**Required work**
Leaving out the images, repeat all the lines below exactly.

Document images with source code
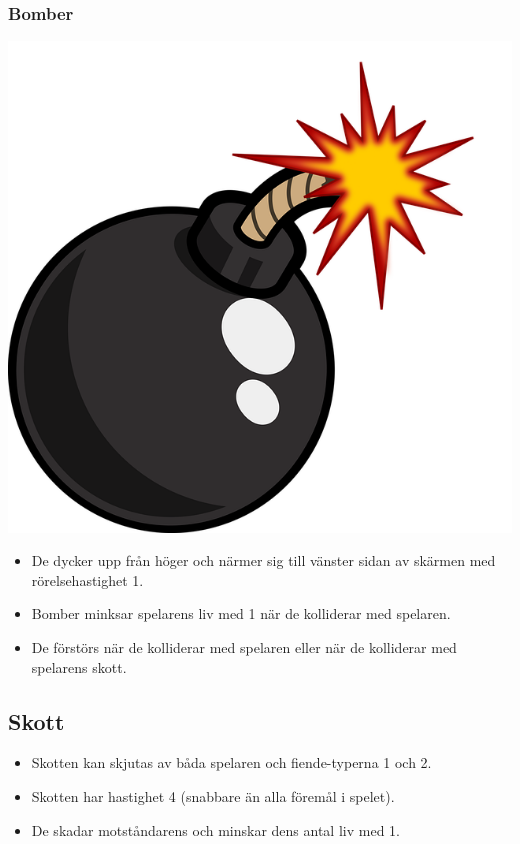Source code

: \documentclass{TDP005mall}
\begin{document}
\subsubsection*{Bomber}
\includegraphics[scale=0.08]{Images/Bomb.png}\\
\begin{itemize}
\item De dycker upp från höger och närmer sig till vänster sidan av skärmen med rörelsehastighet 1.
\item Bomber minksar spelarens liv med 1 när de kolliderar med spelaren.
\item De förstörs när de kolliderar med spelaren eller när de kolliderar med spelarens skott.

\end{itemize}

\subsection{Skott}
\begin{itemize}
\item Skotten kan skjutas av båda spelaren och fiende-typerna 1 och 2.
\item Skotten har hastighet 4 (snabbare än alla föremål i spelet).
\item De skadar motståndarens och minskar dens antal liv med 1.
\end{itemize}
\end{document}

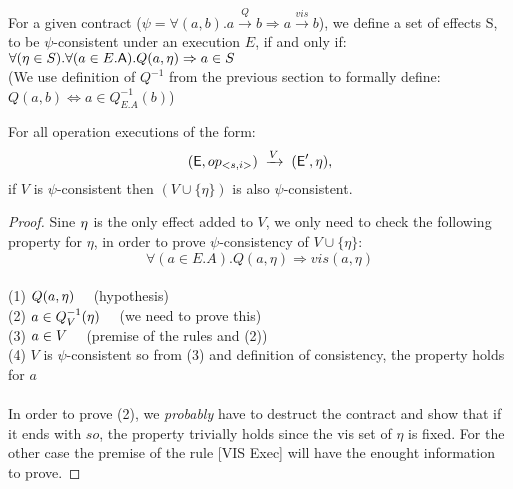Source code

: \begin{definition}
For a given contract ($\psi=\forall(a,b). a
\xrightarrow{Q} b \Rightarrow a \xrightarrow{vis} b $), we define a set
of effects S, to be  $\psi$-consistent under an execution $E$, if and
only if: 
$\forall (\eta \in S). \forall(a\in E.{\normalfont \textsf{A}}). Q(a,\eta)
\Rightarrow a \in S$ 
\\(We use definition of $Q^{-1}$ from the previous section to formally
define: $Q(a,b) \iff a \in Q_{E.A}^{-1}(b)  $)
\end{definition}

\begin{theorem}
For all operation executions of the form: 
$$
({\normalfont \textsf{E}},op_{<s,i>}) 
    \;\xrightarrow{V}\;
  ({\normalfont \textsf{E}}',\eta) 
,$$ 
if $V$ is $\psi$-consistent then $(V\cup\{\eta\})$ is also
$\psi$-consistent.
\end{theorem}
\begin{proof}
Sine $\eta$ is the only effect added to $V$, we only need to check the
following property for $\eta$, in order to prove $\psi$-consistency of
$V\cup\{\eta\}$:
$$\forall (a \in E.A). Q(a,\eta) \Rightarrow vis(a,\eta)  $$
\\
(1) $Q(a,\eta) \quad$ (hypothesis)
\\(2) $a \in Q^{-1}_V (\eta) \quad$  (we need to prove this)
\\(3) $a \in V \quad$ (premise of the rules and (2))
\\(4) $V$ is $\psi$-consistent so from (3) and definition of
consistency, the property holds for $a$
\paragraph{} In order to prove (2), we \emph{probably} have to destruct the contract and
show that if it ends with $so$, the property trivially holds since the
vis set of $\eta$ is fixed. For the other case the premise of the rule
[VIS Exec] will have the enought information to prove.
\end{proof}
\newpage
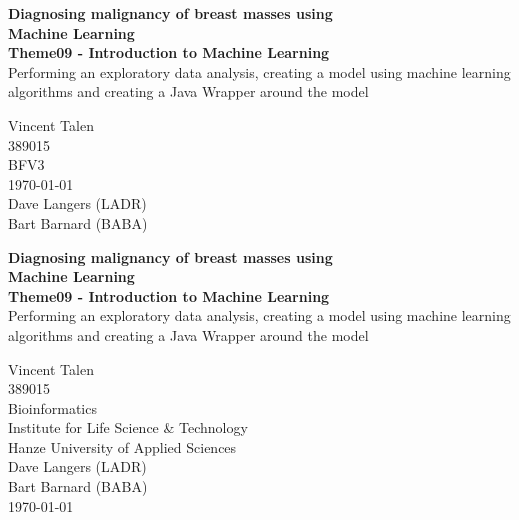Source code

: 

\begin{center}
  \topskip=45pt
  \LARGE{\textbf{Diagnosing malignancy of breast masses using\\Machine Learning}}\\
  \vspace*{20pt}
  \large{\textbf{Theme09 - Introduction to Machine Learning}}\\
  \large{Performing an exploratory data analysis, creating a model using machine learning algorithms and creating a Java Wrapper around the model}\\
  \vspace*{40pt}
\end{center}
\vspace*{\fill}
\begin{flushright}
  Vincent Talen\\
  389015\\
  BFV3\\
  \today\\
  Dave Langers (LADR)\\
  Bart Barnard (BABA)\\
\end{flushright}


\newpage
\null


\newpage
\begin{center}
  \topskip=45pt
  \LARGE{\textbf{Diagnosing malignancy of breast masses using\\Machine Learning}}\\
  \vspace*{20pt}
  \large{\textbf{Theme09 - Introduction to Machine Learning}}\\
  \large{Performing an exploratory data analysis, creating a model using machine learning algorithms and creating a Java Wrapper around the model}\\
\end{center}
\vspace*{\fill}
\begin{flushright}
  Vincent Talen\\
  389015\\
  Bioinformatics\\
  Institute for Life Science \& Technology\\
  Hanze University of Applied Sciences\\
  Dave Langers (LADR)\\
  Bart Barnard (BABA)\\
  \today\\
\end{flushright}


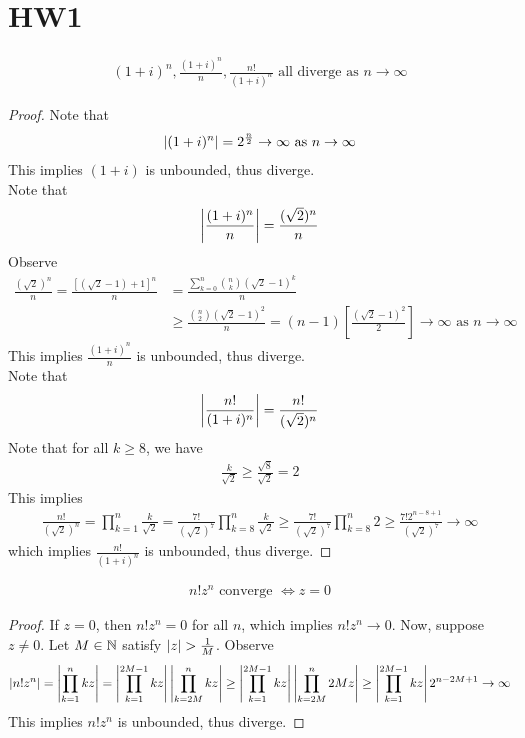 \documentclass{report}
\begin{document}
\section{HW1}
\begin{theorem}
\begin{align*}
  (1+i)^n, \frac{(1+i)^n}{n},\frac{n!}{(1+i)^n}\text{ all diverge as }n\to \infty
\end{align*}
\begin{proof}
Note that 
\begin{align*}
\left|(1+i)^n\right|=2^{\frac{n}{2}}\to \infty\text{ as }n\to \infty
\end{align*}
This implies $(1+i)$ is unbounded, thus diverge.\\

Note that 
\begin{align*}
\left|\frac{(1+i)^n}{n}\right|=\frac{(\sqrt{2})^n}{n}
\end{align*}
Observe 
\begin{align*}
\frac{(\sqrt{2})^n}{n}= \frac{[(\sqrt{2}-1)+1]^n}{n}&=\frac{\sum_{k=0}^n \binom{n}{k}(\sqrt{2}-1)^k}{n}\\
&\geq \frac{\binom{n}{2}(\sqrt{2}-1 )^2}{n}=(n-1) [\frac{(\sqrt{2}-1 )^2}{2}]\to \infty\text{ as }n\to \infty
\end{align*}
This implies $\frac{(1+i)^n}{n}$ is unbounded, thus diverge. \\

Note that 
\begin{align*}
\left|\frac{n!}{(1+i)^n}\right|= \frac{n!}{(\sqrt{2})^n}
\end{align*}
Note that for all $k\geq 8$, we have 
\begin{align*}
\frac{k}{\sqrt{2}}\geq \frac{\sqrt{8}}{\sqrt{2}}=2
\end{align*}
This implies 
\begin{align*}
  \frac{n!}{(\sqrt{2})^n}=\prod_{k=1}^n \frac{k}{\sqrt{2}}= \frac{7!}{(\sqrt{2})^7}\prod_{k=8}^n \frac{k}{\sqrt{2}}\geq \frac{7!}{(\sqrt{2})^7}\prod_{k=8}^n 2\geq \frac{7!2^{n-8+1}}{(\sqrt{2})^7}\to \infty
\end{align*}
which implies $\frac{n!}{(1+i)^n}$ is unbounded, thus diverge.
\end{proof}
\end{theorem}
\begin{theorem}
  \begin{align*}
  n!z^n\text{ converge }\iff z=0
  \end{align*}
\end{theorem}
\begin{proof}
If $z=0$, then  $n!z^n=0$ for all  $n$, which implies  $n!z^n\to 0$. Now, suppose $z\neq 0$. Let $M\in\mathbb{N}$ satisfy $\abso{z}>\frac{1}{M}$. Observe 
\begin{align*}
\left|n!z^n\right|=\left|\prod_{k=1}^n kz\right|=\left|\prod_{k=1}^{2M-1} kz \right| \left|\prod_{k=2M}^{n} kz \right|\geq \left|\prod_{k=1}^{2M-1}kz\right|\left|\prod_{k=2M}^n 2Mz\right|\geq \left|\prod_{k=1}^{2M-1}kz\right|2^{n-2M+1}\to \infty
\end{align*}
This implies $n!z^n$ is unbounded, thus diverge.
\end{proof}
\end{document}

**Answer box**
Source code

: \documentclass{TDP005mall}
\begin{document}
\subsubsection*{Bomber}
\includegraphics[scale=0.08]{Images/Bomb.png}\\
\begin{itemize}
\item De dycker upp från höger och närmer sig till vänster sidan av skärmen med rörelsehastighet 1.
\item Bomber minksar spelarens liv med 1 när de kolliderar med spelaren.
\item De förstörs när de kolliderar med spelaren eller när de kolliderar med spelarens skott.

\end{itemize}

\subsection{Skott}
\begin{itemize}
\item Skotten kan skjutas av båda spelaren och fiende-typerna 1 och 2.
\item Skotten har hastighet 4 (snabbare än alla föremål i spelet).
\item De skadar motståndarens och minskar dens antal liv med 1.
\end{itemize}
\end{document}

Source code

: \begin{definition}
For a given contract ($\psi=\forall(a,b). a
\xrightarrow{Q} b \Rightarrow a \xrightarrow{vis} b $), we define a set
of effects S, to be  $\psi$-consistent under an execution $E$, if and
only if: 
$\forall (\eta \in S). \forall(a\in E.{\normalfont \textsf{A}}). Q(a,\eta)
\Rightarrow a \in S$ 
\\(We use definition of $Q^{-1}$ from the previous section to formally
define: $Q(a,b) \iff a \in Q_{E.A}^{-1}(b)  $)
\end{definition}

\begin{theorem}
For all operation executions of the form: 
$$
({\normalfont \textsf{E}},op_{<s,i>}) 
    \;\xrightarrow{V}\;
  ({\normalfont \textsf{E}}',\eta) 
,$$ 
if $V$ is $\psi$-consistent then $(V\cup\{\eta\})$ is also
$\psi$-consistent.
\end{theorem}
\begin{proof}
Sine $\eta$ is the only effect added to $V$, we only need to check the
following property for $\eta$, in order to prove $\psi$-consistency of
$V\cup\{\eta\}$:
$$\forall (a \in E.A). Q(a,\eta) \Rightarrow vis(a,\eta)  $$
\\
(1) $Q(a,\eta) \quad$ (hypothesis)
\\(2) $a \in Q^{-1}_V (\eta) \quad$  (we need to prove this)
\\(3) $a \in V \quad$ (premise of the rules and (2))
\\(4) $V$ is $\psi$-consistent so from (3) and definition of
consistency, the property holds for $a$
\paragraph{} In order to prove (2), we \emph{probably} have to destruct the contract and
show that if it ends with $so$, the property trivially holds since the
vis set of $\eta$ is fixed. For the other case the premise of the rule
[VIS Exec] will have the enought information to prove.
\end{proof}
\newpage
Source code

: 

\begin{center}
  \topskip=45pt
  \LARGE{\textbf{Diagnosing malignancy of breast masses using\\Machine Learning}}\\
  \vspace*{20pt}
  \large{\textbf{Theme09 - Introduction to Machine Learning}}\\
  \large{Performing an exploratory data analysis, creating a model using machine learning algorithms and creating a Java Wrapper around the model}\\
  \vspace*{40pt}
\end{center}
\vspace*{\fill}
\begin{flushright}
  Vincent Talen\\
  389015\\
  BFV3\\
  \today\\
  Dave Langers (LADR)\\
  Bart Barnard (BABA)\\
\end{flushright}


\newpage
\null


\newpage
\begin{center}
  \topskip=45pt
  \LARGE{\textbf{Diagnosing malignancy of breast masses using\\Machine Learning}}\\
  \vspace*{20pt}
  \large{\textbf{Theme09 - Introduction to Machine Learning}}\\
  \large{Performing an exploratory data analysis, creating a model using machine learning algorithms and creating a Java Wrapper around the model}\\
\end{center}
\vspace*{\fill}
\begin{flushright}
  Vincent Talen\\
  389015\\
  Bioinformatics\\
  Institute for Life Science \& Technology\\
  Hanze University of Applied Sciences\\
  Dave Langers (LADR)\\
  Bart Barnard (BABA)\\
  \today\\
\end{flushright}


 \documentclass{report}
\begin{document}
\section{HW1}
\begin{theorem}
\begin{align*}
  (1+i)^n, \frac{(1+i)^n}{n},\frac{n!}{(1+i)^n}\text{ all diverge as }n\to \infty
\end{align*}
\begin{proof}
Note that 
\begin{align*}
\left|(1+i)^n\right|=2^{\frac{n}{2}}\to \infty\text{ as }n\to \infty
\end{align*}
This implies $(1+i)$ is unbounded, thus diverge.\\

Note that 
\begin{align*}
\left|\frac{(1+i)^n}{n}\right|=\frac{(\sqrt{2})^n}{n}
\end{align*}
Observe 
\begin{align*}
\frac{(\sqrt{2})^n}{n}= \frac{[(\sqrt{2}-1)+1]^n}{n}&=\frac{\sum_{k=0}^n \binom{n}{k}(\sqrt{2}-1)^k}{n}\\
&\geq \frac{\binom{n}{2}(\sqrt{2}-1 )^2}{n}=(n-1) [\frac{(\sqrt{2}-1 )^2}{2}]\to \infty\text{ as }n\to \infty
\end{align*}
This implies $\frac{(1+i)^n}{n}$ is unbounded, thus diverge. \\

Note that 
\begin{align*}
\left|\frac{n!}{(1+i)^n}\right|= \frac{n!}{(\sqrt{2})^n}
\end{align*}
Note that for all $k\geq 8$, we have 
\begin{align*}
\frac{k}{\sqrt{2}}\geq \frac{\sqrt{8}}{\sqrt{2}}=2
\end{align*}
This implies 
\begin{align*}
  \frac{n!}{(\sqrt{2})^n}=\prod_{k=1}^n \frac{k}{\sqrt{2}}= \frac{7!}{(\sqrt{2})^7}\prod_{k=8}^n \frac{k}{\sqrt{2}}\geq \frac{7!}{(\sqrt{2})^7}\prod_{k=8}^n 2\geq \frac{7!2^{n-8+1}}{(\sqrt{2})^7}\to \infty
\end{align*}
which implies $\frac{n!}{(1+i)^n}$ is unbounded, thus diverge.
\end{proof}
\end{theorem}
\begin{theorem}
  \begin{align*}
  n!z^n\text{ converge }\iff z=0
  \end{align*}
\end{theorem}
\begin{proof}
If $z=0$, then  $n!z^n=0$ for all  $n$, which implies  $n!z^n\to 0$. Now, suppose $z\neq 0$. Let $M\in\mathbb{N}$ satisfy $\abso{z}>\frac{1}{M}$. Observe 
\begin{align*}
\left|n!z^n\right|=\left|\prod_{k=1}^n kz\right|=\left|\prod_{k=1}^{2M-1} kz \right| \left|\prod_{k=2M}^{n} kz \right|\geq \left|\prod_{k=1}^{2M-1}kz\right|\left|\prod_{k=2M}^n 2Mz\right|\geq \left|\prod_{k=1}^{2M-1}kz\right|2^{n-2M+1}\to \infty
\end{align*}
This implies $n!z^n$ is unbounded, thus diverge.
\end{proof}
\end{document}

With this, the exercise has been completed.